Columna de Marcelo Contreras: Personal y estéreo
El oído cambia, aprende y se adapta, tal como sucede con el paladar y las inclinaciones etílicas. El aburguesamiento del oído también existe, en demanda de una experiencia más colorida que ensordecedora.
“¡Este es el verdadero sonido, no los cedés!”, proclamó el coleccionista blandiendo el vinilo de una banda recóndita. La pequeña sala repleta de discos -había miles- retumbaba con el volumen. Aunque criado en la tradición del long play, los singles de 45 rpm y los cassettes de cromo, santo grial de la alta fidelidad portátil, yo no estaba tan seguro. Tenía una incipiente colección de compactos, entre ellos Achtung baby (1991) de U2 recién editado, y me parecía que sonaban mucho mejor que los viejos vinilos de crepitar inexorable. Sabía también que el LP no representaba garantía absoluta de fidelidad. Una copia holandesa de Disintegration (1989) de The Cure era la prueba. La decena de cortes de generosa extensión -Pictures of you dura más de siete minutos-, sonaba horrible en un formato donde cabían regularmente ocho canciones. Comparado a la edición en cinta y cedé, faltaba un par de temas.
En los compactos chequeaba detalles nerds como el código SPARS y sus categorías DDD, ADD o AAD, indicando si eran registros digitales o análogos, o una combinación de ambos. Mi prejuicio noventero decía que lo digital era campeón absoluto en nitidez. A más cedés en mi colección, más polvo en los vinilos. Cuando el carreteado equipo tres en uno, de honorables servicios en fiestas, colapsó por completo con la casetera sin tapa (para regular el cabezal buscando más brillos, otra fijación nerd), me deshice de los discos. Las predicciones tecnológicas señalaban su extinción como dinosaurios cediendo ante los tornasolados compactos. Ya no había tornamesas en las tiendas sino CD players con barra ecualizadora y doble casetera, resabios de los 80. La siguiente generación mutó en paneles digitales con presets prometiendo bajos gordos (la brújula del pop ya se dirigía al urbano), o enmascarar ciertas porciones sonoras para resaltar otras. Si hubiera existido la opción “brutal sound”, estoy seguro que la habría aplicado, a la búsqueda de un volumen orgásmico que te lanzara a la pared, como en el video Song 2 de Blur.

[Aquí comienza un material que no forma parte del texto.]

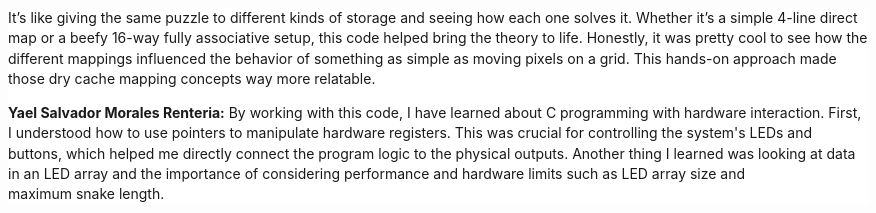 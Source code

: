 It’s like giving the same puzzle to different kinds of storage and seeing how each one solves it. Whether it’s a simple 4-line direct map or a beefy 16-way fully associative setup, this code helped bring the theory to life. Honestly, it was pretty cool to see how the different mappings influenced the behavior of something as simple as moving pixels on a grid. This hands-on approach made those dry cache mapping concepts way more relatable.

**Yael Salvador Morales Renteria:** By working with this code, I have learned about C programming with hardware interaction. First, I understood how to use pointers to manipulate hardware registers. This was crucial for controlling the system's LEDs and buttons, which helped me directly connect the program logic to the physical outputs.
Another thing I learned was looking at data in an LED array and the importance of considering performance and hardware limits such as LED array size and maximum snake length.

La primera década del nuevo milenio fue horrorosa con la escalada de la “Guerra del sonido” y su triste saldo de discos comprimidos para un volumen al máximo posible a costa de la resolución, como sucedió con Death Magnetic (2008) de Metallica.
Este año recién las plataformas más populares ofrecieron mejoras en la calidad del sonido. En febrero se anunció Spotify HiFi, una alternativa para suscriptores premium disponible a fines de año, que ofrecerá “música de calidad de CD en formato de audio lossless (compresión sin pérdidas)”, según detallaron.
Apple Music hizo lo propio con Apple Lossless Audio Codec (ALAC) y sonido espacial con Dolby Atmos, disponibles desde junio. Son opciones aptas para fanáticos de la mejor fidelidad e inútiles en la modalidad bluetooth, sólo funcionales con el viejo e incómodo cable que tarde o temprano se engancha en alguna parte. En el intertanto hice la prueba gratuita con Tidal, que desde 2015 promete mejor resolución que las restantes alternativas. Nada memorable su bocado de 320 kbps.
El oído cambia, aprende y se adapta, tal como sucede con el paladar y las inclinaciones etílicas. Si en la juventud el combinado valía en proporción al alcohol contenido, los años te inclinan por diversos cócteles de mezclas más equilibradas y neutras para disfrutar detalles y ampliar el placer. El aburguesamiento del oído también existe, en demanda de una experiencia más colorida que ensordecedora. Para decibeles compramos un ticket.